僕はエーヴィヒ王太子 アルフォンスだよ。

エリィにはアルと呼んでもらいたいな」


「アル様」

瞳を潤ませながら答えると

「違うよエリィ、アルだよ。

エリィには様を付けて呼んで欲しくないよ」

少し不貞腐れながらアルフォンスはエリーナに応える。そんな様子を見たエリーナはクスリと笑い

「ありがとうございます。アル」

「エリィの可愛い声で呼んで貰えるととても嬉しいし、幸せだよ」

と、満開の笑みを浮かべ、二人とも尻尾を振りながら、ギュッと抱きしめあっていた。


そんな幸せな時間を邪魔する様に、

「アルフォンスいい加減に離しなさい。

レオパルト公爵が困惑しておる。

急にどうしたんだ」

アルフォンスの普段との違いに、どうしていいのか分からなくなった父親である国王陛下が頭を抱えていた。

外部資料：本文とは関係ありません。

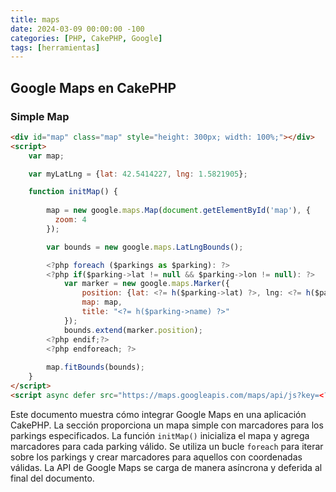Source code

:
 ```yaml
---
title: maps
date: 2024-03-09 00:00:00 -100
categories: [PHP, CakePHP, Google]
tags: [herramientas]
---
```


## Google Maps en CakePHP

### Simple Map

```html
<div id="map" class="map" style="height: 300px; width: 100%;"></div>
<script>
    var map;

    var myLatLng = {lat: 42.5414227, lng: 1.5821905};

    function initMap() {
            
        map = new google.maps.Map(document.getElementById('map'), {
          zoom: 4
        });

        var bounds = new google.maps.LatLngBounds();

        <?php foreach ($parkings as $parking): ?>
        <?php if($parking->lat != null && $parking->lon != null): ?>
            var marker = new google.maps.Marker({
                position: {lat: <?= h($parking->lat) ?>, lng: <?= h($parking->lon) ?>},
                map: map,
                title: "<?= h($parking->name) ?>"
            });
            bounds.extend(marker.position);
        <?php endif;?>
        <?php endforeach; ?>
        
        map.fitBounds(bounds);
    }
</script>
<script async defer src="https://maps.googleapis.com/maps/api/js?key=<?= $this->Webtext->getText('config_api_google_maps') ?>&callback=initMap"></script>
```

Este documento muestra cómo integrar Google Maps en una aplicación CakePHP. La sección proporciona un mapa simple con marcadores para los parkings especificados. La función `initMap()` inicializa el mapa y agrega marcadores para cada parking válido. Se utiliza un bucle `foreach` para iterar sobre los parkings y crear marcadores para aquellos con coordenadas válidas. La API de Google Maps se carga de manera asíncrona y deferida al final del documento.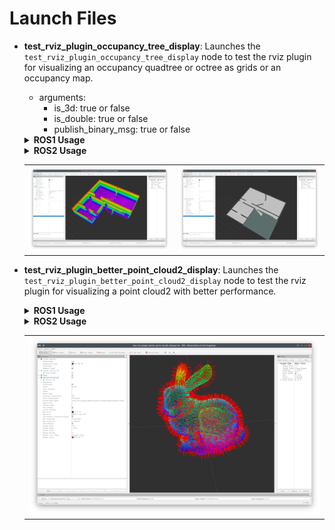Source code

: Launch Files
============

- **test_rviz_plugin_occupancy_tree_display**:
  Launches the `test_rviz_plugin_occupancy_tree_display` node to test the rviz plugin for
  visualizing an occupancy quadtree or octree as grids or an occupancy map.

  - arguments:
    - is_3d: true or false
    - is_double: true or false
    - publish_binary_msg: true or false

  <details>
  <summary><b>ROS1 Usage</b></summary>
  ```shell
  roslaunch erl_geometry_rviz_plugin test_rviz_plugin_occupancy_tree_display.launch
  ```
  </details>

  <details>
  <summary><b>ROS2 Usage</b></summary>

  ```shell
  ros2 launch erl_geometry_rviz_plugin test_rviz_plugin_occupancy_tree_display_launch.py
  ```
  Example with arguments:
  ```shell
  ros2 launch erl_geometry_rviz_plugin test_rviz_plugin_occupancy_tree_display_launch.py \
      is_3d:=false is_double:=true publish_binary_msg:=true
  ```
  </details>

  |                                                  |                                                 |
  | ------------------------------------------------ | ----------------------------------------------- |
  | ![](assets/test_occupancy_tree_grid_display.png) | ![](assets/test_occupancy_tree_map_display.png) |

- **test_rviz_plugin_better_point_cloud2_display**:
  Launches the `test_rviz_plugin_better_point_cloud2_display` node to test the rviz plugin for
  visualizing a point cloud2 with better performance.

  <details>
  <summary><b>ROS1 Usage</b></summary>

  ```shell
  roslaunch erl_geometry_rviz_plugin test_rviz_plugin_better_point_cloud2_display.launch
  ```
  </details>

  <details>
  <summary><b>ROS2 Usage</b></summary>

  ```shell
  ros2 launch erl_geometry_rviz_plugin test_rviz_plugin_better_point_cloud2_display_launch.py
  ```
  </details>

  |                                                              |
  | ------------------------------------------------------------ |
  | ![](assets/test_better_point_cloud2_display.png) |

そんな父親の気持ちを分からないアルフォンスはどうしたらエリーナを離れないで済むかを考えていた。

そして顔だけレオパルト公爵に向け

「彼女と一緒に暮らします。エリィを僕に下さい」

と真剣な眼差しで応えた。


その言葉にレオパルト公爵ロバートは目を見開き、どう応えていいのか分からず、狼狽えてしまった。




「ねぇ、皆様この後のご予定は大丈夫かしら?

もし大丈夫なら、場所を変えてこの後の事を、話し合いしませんか」

と、王妃陛下が助け舟を出す。


「はい。時間は大丈夫ですので、よろしくお願いします」


母親である二人は戸惑いをかくしながら、落ち着いた様子で会話をしていた。


「そうじゃな。ゆっくり話そうじゃないか」

息を吐き国王陛下は応えたが、ロバートはまだ困惑して答えることが出来ずにいた。


そんな両親を尻目にアルフォンスとエリーナは抱き合いなが、共に香る匂いを胸いっぱい吸い込みながら、離れずにいた。